Requirement
Retype every record exactly. Skip the images.

Data supplied
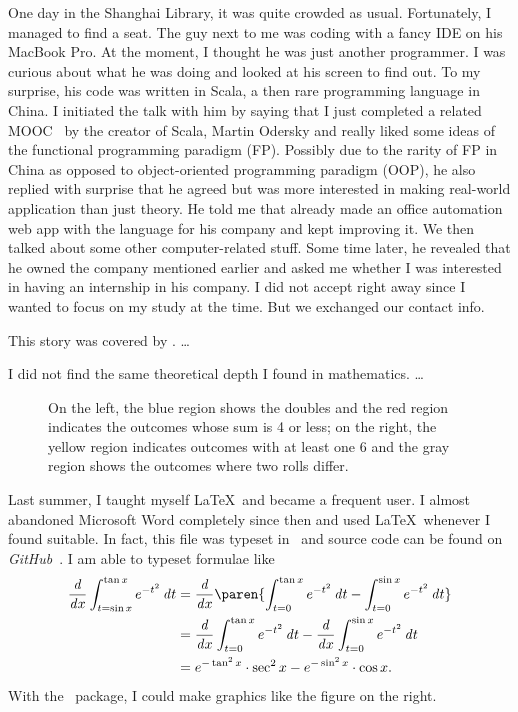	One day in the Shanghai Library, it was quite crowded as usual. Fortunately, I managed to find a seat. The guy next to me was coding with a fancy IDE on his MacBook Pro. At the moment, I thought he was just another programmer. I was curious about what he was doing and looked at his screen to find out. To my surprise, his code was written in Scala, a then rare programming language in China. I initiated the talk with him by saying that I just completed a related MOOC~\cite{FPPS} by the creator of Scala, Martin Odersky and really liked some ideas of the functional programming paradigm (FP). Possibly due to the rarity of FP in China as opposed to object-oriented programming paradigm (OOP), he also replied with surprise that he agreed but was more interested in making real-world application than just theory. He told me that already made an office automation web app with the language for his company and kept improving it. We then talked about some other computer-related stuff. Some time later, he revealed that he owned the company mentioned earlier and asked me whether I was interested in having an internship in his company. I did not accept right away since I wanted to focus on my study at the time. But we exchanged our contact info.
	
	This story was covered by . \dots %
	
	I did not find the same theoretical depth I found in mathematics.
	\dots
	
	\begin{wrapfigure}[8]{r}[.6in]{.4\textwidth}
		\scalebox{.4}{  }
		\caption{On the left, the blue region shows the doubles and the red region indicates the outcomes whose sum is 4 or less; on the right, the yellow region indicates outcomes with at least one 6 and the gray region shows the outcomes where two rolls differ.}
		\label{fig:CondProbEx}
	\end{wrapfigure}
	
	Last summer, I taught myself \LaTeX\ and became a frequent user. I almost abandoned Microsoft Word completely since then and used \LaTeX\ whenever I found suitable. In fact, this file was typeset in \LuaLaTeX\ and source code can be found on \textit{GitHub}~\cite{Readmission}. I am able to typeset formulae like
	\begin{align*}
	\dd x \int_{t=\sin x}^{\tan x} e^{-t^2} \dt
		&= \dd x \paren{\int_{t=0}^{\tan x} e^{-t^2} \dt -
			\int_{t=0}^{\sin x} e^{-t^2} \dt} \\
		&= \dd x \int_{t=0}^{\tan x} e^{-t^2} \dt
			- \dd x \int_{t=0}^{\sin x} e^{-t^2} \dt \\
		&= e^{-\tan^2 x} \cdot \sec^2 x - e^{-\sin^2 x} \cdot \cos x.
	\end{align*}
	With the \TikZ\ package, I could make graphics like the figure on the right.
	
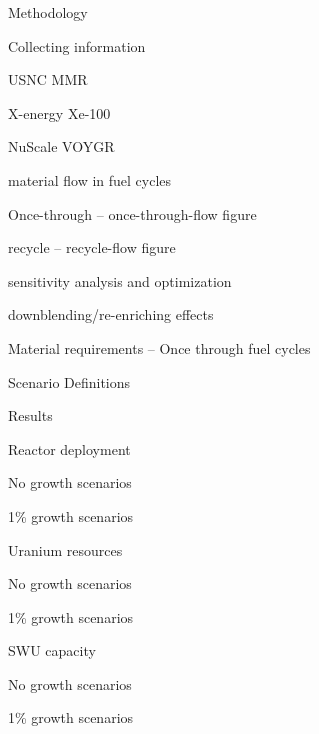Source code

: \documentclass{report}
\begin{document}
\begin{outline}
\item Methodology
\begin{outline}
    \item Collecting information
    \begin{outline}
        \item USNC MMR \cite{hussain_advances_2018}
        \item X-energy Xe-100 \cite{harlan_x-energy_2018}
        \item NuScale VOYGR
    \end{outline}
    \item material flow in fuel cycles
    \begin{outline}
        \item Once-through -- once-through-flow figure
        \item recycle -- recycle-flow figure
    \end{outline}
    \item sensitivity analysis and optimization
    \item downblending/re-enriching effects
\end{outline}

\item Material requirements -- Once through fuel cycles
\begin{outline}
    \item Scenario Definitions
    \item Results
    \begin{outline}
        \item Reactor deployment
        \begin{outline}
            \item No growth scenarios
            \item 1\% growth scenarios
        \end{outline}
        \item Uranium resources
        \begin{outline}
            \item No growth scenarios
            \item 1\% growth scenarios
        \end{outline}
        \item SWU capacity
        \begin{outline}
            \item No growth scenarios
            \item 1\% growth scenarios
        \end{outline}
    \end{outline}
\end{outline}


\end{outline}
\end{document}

Result of the exercise
	One day in the Shanghai Library, it was quite crowded as usual. Fortunately, I managed to find a seat. The guy next to me was coding with a fancy IDE on his MacBook Pro. At the moment, I thought he was just another programmer. I was curious about what he was doing and looked at his screen to find out. To my surprise, his code was written in Scala, a then rare programming language in China. I initiated the talk with him by saying that I just completed a related MOOC~\cite{FPPS} by the creator of Scala, Martin Odersky and really liked some ideas of the functional programming paradigm (FP). Possibly due to the rarity of FP in China as opposed to object-oriented programming paradigm (OOP), he also replied with surprise that he agreed but was more interested in making real-world application than just theory. He told me that already made an office automation web app with the language for his company and kept improving it. We then talked about some other computer-related stuff. Some time later, he revealed that he owned the company mentioned earlier and asked me whether I was interested in having an internship in his company. I did not accept right away since I wanted to focus on my study at the time. But we exchanged our contact info.
	
	This story was covered by . \dots %
	
	I did not find the same theoretical depth I found in mathematics.
	\dots
	
	\begin{wrapfigure}[8]{r}[.6in]{.4\textwidth}
		\scalebox{.4}{  }
		\caption{On the left, the blue region shows the doubles and the red region indicates the outcomes whose sum is 4 or less; on the right, the yellow region indicates outcomes with at least one 6 and the gray region shows the outcomes where two rolls differ.}
		\label{fig:CondProbEx}
	\end{wrapfigure}
	
	Last summer, I taught myself \LaTeX\ and became a frequent user. I almost abandoned Microsoft Word completely since then and used \LaTeX\ whenever I found suitable. In fact, this file was typeset in \LuaLaTeX\ and source code can be found on \textit{GitHub}~\cite{Readmission}. I am able to typeset formulae like
	\begin{align*}
	\dd x \int_{t=\sin x}^{\tan x} e^{-t^2} \dt
		&= \dd x \paren{\int_{t=0}^{\tan x} e^{-t^2} \dt -
			\int_{t=0}^{\sin x} e^{-t^2} \dt} \\
		&= \dd x \int_{t=0}^{\tan x} e^{-t^2} \dt
			- \dd x \int_{t=0}^{\sin x} e^{-t^2} \dt \\
		&= e^{-\tan^2 x} \cdot \sec^2 x - e^{-\sin^2 x} \cdot \cos x.
	\end{align*}
	With the \TikZ\ package, I could make graphics like the figure on the right.
	
Source code

: \documentclass{report}
\begin{document}
\begin{outline}
\item Methodology
\begin{outline}
    \item Collecting information
    \begin{outline}
        \item USNC MMR \cite{hussain_advances_2018}
        \item X-energy Xe-100 \cite{harlan_x-energy_2018}
        \item NuScale VOYGR
    \end{outline}
    \item material flow in fuel cycles
    \begin{outline}
        \item Once-through -- once-through-flow figure
        \item recycle -- recycle-flow figure
    \end{outline}
    \item sensitivity analysis and optimization
    \item downblending/re-enriching effects
\end{outline}

\item Material requirements -- Once through fuel cycles
\begin{outline}
    \item Scenario Definitions
    \item Results
    \begin{outline}
        \item Reactor deployment
        \begin{outline}
            \item No growth scenarios
            \item 1\% growth scenarios
        \end{outline}
        \item Uranium resources
        \begin{outline}
            \item No growth scenarios
            \item 1\% growth scenarios
        \end{outline}
        \item SWU capacity
        \begin{outline}
            \item No growth scenarios
            \item 1\% growth scenarios
        \end{outline}
    \end{outline}
\end{outline}


\end{outline}
\end{document}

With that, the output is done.